The German company that developed the software — P.INK Software Engineering GmbH of Hamburg — has filed Vergleichsbeantragung, the German version of Chapter 11 reorganization. This type of bankruptcy filing allows a company to keep its creditors at bay while it negotiates for better repayment plans and/or the injection of working capital from new investors.

Reports from Germany indicate that P.INK had been planning on a fresh round of financing from Scitex Corp. Ltd. of Herzlia, Israel — one of its four owners — which was not forthcoming.

Speculation has implicated Scitex’s 1995 third-quarter loss of more than $36.4 million as the reason it didn’t make the investment. The loss might have left the company cash-strapped and incapable of honoring its commitment to buy out two of the other three owners of P.INK.

Scitex America executives did not respond to numerous phone and e-mail queries regarding the P.INK situation.

Scitex, which markets the P.INK product line outside of Germany, Austria and Switzerland, bought 25 percent of the company in February 1994 with an agreement to acquire another 50 percent of the company over a two-year period. The remaining 25 percent of P.INK would remain with its founder, president and chief executive, Andreas Poliza.

The 50 percent of the company that Scitex was scheduled to acquire has been owned by the German newspaper publishing group Madsack and a German software company called Rechenzentrum Südwest. Rechenzentrum has owned its 25 percent for only a year.

sta_truck-ad_smallThe acquisition of P.INK was engineered by Scitex America Corp. executive Bob Holt, a former editor at the St. Louis Post-Dispatch.

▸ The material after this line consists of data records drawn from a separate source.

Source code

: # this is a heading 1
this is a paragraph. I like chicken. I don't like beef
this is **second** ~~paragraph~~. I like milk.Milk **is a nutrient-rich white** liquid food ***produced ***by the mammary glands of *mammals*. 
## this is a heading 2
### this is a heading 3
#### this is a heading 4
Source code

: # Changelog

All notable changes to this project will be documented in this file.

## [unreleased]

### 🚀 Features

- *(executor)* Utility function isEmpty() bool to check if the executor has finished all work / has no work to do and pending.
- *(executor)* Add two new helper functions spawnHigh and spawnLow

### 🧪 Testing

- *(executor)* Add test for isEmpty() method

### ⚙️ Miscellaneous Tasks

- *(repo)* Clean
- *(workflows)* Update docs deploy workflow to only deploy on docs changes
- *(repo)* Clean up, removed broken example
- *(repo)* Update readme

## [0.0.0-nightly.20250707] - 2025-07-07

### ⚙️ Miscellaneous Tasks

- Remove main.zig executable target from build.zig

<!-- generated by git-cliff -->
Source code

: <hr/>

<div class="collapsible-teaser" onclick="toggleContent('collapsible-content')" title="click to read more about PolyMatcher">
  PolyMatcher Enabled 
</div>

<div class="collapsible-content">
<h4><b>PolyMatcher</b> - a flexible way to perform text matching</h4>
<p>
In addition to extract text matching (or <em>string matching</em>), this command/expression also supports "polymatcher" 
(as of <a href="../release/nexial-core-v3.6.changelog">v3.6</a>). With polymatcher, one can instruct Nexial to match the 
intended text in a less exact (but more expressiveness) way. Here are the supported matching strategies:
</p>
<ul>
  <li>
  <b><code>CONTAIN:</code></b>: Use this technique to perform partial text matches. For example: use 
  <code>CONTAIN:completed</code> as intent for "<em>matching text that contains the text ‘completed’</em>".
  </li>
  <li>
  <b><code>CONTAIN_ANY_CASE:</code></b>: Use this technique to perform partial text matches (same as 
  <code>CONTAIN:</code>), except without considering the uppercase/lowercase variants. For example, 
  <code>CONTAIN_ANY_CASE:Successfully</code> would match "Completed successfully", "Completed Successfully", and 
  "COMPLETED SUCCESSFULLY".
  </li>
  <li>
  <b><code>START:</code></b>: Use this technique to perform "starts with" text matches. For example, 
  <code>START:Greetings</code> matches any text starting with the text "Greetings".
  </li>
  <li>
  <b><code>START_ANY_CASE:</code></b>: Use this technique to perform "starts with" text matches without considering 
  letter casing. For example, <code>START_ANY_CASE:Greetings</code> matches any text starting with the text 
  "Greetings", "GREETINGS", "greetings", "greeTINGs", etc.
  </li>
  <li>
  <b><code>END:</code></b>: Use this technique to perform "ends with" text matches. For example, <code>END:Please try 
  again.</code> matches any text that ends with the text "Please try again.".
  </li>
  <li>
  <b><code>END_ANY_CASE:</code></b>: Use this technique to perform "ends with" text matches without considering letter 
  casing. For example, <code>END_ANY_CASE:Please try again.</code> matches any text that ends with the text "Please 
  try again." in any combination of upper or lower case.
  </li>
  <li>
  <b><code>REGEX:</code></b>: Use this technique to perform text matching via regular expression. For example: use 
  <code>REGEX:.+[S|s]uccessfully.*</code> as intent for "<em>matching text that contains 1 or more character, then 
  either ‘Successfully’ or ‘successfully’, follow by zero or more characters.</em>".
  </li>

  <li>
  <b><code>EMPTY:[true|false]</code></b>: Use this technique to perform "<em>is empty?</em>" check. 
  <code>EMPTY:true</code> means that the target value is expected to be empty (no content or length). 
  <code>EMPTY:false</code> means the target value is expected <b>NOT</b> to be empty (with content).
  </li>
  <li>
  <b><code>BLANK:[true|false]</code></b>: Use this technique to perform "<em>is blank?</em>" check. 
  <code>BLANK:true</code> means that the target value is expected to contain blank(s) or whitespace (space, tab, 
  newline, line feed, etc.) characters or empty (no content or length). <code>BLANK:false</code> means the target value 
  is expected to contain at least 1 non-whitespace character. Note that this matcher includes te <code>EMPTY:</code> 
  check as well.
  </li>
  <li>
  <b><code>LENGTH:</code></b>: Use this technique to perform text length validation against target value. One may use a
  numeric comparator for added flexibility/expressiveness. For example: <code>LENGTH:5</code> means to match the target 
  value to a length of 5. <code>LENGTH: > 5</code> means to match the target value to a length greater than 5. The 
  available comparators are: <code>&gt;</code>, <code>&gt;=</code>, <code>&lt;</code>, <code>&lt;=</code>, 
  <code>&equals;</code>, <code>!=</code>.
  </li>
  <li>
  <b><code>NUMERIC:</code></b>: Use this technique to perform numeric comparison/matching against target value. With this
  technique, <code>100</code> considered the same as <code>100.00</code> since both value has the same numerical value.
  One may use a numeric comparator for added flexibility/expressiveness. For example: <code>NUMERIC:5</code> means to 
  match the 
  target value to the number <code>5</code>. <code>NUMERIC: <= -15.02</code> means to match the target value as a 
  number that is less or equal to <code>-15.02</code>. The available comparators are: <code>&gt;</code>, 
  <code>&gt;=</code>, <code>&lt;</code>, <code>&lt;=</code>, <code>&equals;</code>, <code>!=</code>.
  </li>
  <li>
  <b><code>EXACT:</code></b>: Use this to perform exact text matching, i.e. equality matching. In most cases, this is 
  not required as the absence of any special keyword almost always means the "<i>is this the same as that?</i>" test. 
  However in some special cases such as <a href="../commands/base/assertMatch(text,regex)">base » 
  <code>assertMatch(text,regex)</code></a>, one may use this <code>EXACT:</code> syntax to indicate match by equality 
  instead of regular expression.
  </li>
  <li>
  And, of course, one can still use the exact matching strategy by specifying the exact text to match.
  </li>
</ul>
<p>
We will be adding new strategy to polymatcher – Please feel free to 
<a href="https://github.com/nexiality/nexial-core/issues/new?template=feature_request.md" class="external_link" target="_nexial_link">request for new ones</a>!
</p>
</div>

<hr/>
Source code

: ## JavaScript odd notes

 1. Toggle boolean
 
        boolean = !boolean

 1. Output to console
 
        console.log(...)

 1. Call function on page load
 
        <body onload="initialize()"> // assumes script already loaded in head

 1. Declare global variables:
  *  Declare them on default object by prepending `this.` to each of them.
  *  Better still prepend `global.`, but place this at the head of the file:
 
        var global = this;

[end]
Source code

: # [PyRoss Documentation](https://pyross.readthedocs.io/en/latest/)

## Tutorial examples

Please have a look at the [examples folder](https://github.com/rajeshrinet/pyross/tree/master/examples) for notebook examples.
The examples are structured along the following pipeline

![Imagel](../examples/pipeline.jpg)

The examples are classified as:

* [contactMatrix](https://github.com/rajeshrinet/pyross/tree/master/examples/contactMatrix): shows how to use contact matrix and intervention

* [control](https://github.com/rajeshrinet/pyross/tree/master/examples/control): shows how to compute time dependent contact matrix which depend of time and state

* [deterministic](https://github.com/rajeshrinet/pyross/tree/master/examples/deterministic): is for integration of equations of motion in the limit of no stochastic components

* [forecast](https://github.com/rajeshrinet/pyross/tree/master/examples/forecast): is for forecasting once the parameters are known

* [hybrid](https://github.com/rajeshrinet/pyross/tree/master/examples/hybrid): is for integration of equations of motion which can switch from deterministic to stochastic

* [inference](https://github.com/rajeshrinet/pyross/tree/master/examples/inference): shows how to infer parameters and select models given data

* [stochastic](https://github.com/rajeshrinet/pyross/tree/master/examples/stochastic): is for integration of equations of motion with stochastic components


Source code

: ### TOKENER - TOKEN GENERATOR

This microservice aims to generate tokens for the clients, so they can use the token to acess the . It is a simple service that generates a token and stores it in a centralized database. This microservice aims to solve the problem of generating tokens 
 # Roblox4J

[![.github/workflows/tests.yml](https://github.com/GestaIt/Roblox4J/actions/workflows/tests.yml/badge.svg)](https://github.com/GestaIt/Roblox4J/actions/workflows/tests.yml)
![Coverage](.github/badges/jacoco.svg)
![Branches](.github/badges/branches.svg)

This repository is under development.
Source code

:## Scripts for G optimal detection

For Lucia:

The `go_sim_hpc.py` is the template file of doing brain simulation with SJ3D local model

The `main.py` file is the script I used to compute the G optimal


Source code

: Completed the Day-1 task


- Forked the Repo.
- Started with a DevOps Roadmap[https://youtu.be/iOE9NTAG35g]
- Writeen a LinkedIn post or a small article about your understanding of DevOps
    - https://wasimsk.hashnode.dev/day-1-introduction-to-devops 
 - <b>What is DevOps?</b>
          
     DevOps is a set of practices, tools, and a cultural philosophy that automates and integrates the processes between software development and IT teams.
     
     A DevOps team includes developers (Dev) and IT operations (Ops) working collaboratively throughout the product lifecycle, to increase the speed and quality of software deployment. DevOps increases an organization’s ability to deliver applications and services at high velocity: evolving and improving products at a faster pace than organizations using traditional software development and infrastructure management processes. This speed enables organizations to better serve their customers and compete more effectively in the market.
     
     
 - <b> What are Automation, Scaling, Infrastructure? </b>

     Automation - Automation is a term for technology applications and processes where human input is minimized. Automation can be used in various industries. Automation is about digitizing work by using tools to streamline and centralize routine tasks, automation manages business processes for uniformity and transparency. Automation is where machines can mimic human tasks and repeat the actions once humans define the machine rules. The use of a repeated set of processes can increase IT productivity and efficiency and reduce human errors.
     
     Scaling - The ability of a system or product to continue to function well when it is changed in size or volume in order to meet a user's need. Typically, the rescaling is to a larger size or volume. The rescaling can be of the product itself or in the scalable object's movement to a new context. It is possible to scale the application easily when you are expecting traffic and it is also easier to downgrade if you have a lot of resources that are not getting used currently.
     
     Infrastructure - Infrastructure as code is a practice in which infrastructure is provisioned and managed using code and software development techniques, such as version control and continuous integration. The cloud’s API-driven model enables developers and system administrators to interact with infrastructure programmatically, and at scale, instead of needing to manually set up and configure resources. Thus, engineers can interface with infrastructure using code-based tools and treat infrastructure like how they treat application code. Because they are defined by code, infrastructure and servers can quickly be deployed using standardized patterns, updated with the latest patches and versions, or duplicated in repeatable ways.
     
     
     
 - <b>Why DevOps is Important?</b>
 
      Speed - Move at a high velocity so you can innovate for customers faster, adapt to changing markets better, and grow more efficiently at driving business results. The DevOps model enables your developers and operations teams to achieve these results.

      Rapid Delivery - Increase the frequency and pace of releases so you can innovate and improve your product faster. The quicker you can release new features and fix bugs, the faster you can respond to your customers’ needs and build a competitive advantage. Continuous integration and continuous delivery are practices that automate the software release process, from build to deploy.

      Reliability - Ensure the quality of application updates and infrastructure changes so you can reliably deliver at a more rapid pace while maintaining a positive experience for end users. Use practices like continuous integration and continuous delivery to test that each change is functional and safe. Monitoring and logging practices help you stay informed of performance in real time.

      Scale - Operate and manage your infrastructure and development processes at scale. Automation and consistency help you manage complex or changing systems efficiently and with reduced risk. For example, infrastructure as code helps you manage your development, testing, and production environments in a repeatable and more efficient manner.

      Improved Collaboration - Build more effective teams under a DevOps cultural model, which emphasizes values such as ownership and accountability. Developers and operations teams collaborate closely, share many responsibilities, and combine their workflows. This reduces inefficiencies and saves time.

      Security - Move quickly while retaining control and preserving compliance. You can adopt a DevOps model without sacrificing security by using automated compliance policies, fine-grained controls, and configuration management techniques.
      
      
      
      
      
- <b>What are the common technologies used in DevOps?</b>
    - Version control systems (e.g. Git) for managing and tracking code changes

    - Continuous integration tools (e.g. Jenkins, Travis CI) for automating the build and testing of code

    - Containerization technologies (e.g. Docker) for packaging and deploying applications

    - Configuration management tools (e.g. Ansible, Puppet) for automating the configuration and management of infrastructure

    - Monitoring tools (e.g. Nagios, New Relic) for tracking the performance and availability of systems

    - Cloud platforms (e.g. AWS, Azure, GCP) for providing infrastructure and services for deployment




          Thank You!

Holt, based in Bedford, Mass., spent much of 1993 in Hamburg, stopping off on his way to and from Israel to work with Poliza to improve the software and iron out the long-term relationship.

Scitex — both in Israel and the United States — has gone through massive reorganizations recently. The head of Scitex America, George Carlisle, left the company last summer. In November, Arie Rosenfeld, the president and chief executive of Scitex Corp. Ltd. resigned amidst the fallout from the company’s sizable third-quarter loss.

Part of the reason for that loss was an $18 million charge for employee termination benefits; many longtime Scitex executives have recently left the company, including Scitex America’s marketing executive Ken Hurtabise and corporate communications executive Paul Thiele.

In addition, Scitex America announced in August the establishment of a publishing division that would be responsible for the P.INK product line as well as other Scitex products.

Scitex has sold the Mac-based P.INK system to two newspapers — The Sun of Bremerton, Wash., a 41,000-circulation evening daily, and the 63,000-circulation morning Evansville (Ind.) Courier. Both papers are owned by Scripps-Howard.

In addition, Scitex smoothed the installation of P.INK at the Toronto Sun and other Sun Publishing Corp. properties (which include the Calgary Sun, Edmonton Sun and Financial Post), even though the Sun papers had purchased the product directly from P.INK in Germany.

Executives at these papers were reluctant to be quoted about the situation, but indicated that Scitex had told them, as one said, “not to worry.”

“We’ve been told that the worst-case scenario is that Scitex will get the North American rights to the P.INK code,” said one newspaper executive.

Despite generally upbeat comments coming from customers, and published reports that the staff has “expressed full support for the company,” sources in Germany indicate that P.INK programmers are extensively circulating their resumes.

The P.INK story in North America is not a happy one: Demonstrated under the P.INK Software banner at ANPA/Tec 1990, the North American marketing rights for the product were acquired in 1991 by the Time Magazine Group division of media giant Time Warner.

For the next two years, P.INK America attempted to sell its software to its sibling divisions — magazines such as Time, People and long-time Mac user Entertainment Weekly — and newspapers and other magazines as well.

The potential customers, inside Time or not, were decidedly uninterested. In 1993, Time shut down P.INK America. It was another year before Scitex made its deal, and despite the Scripps-Howard sales the company has had problems building momentum for the product line.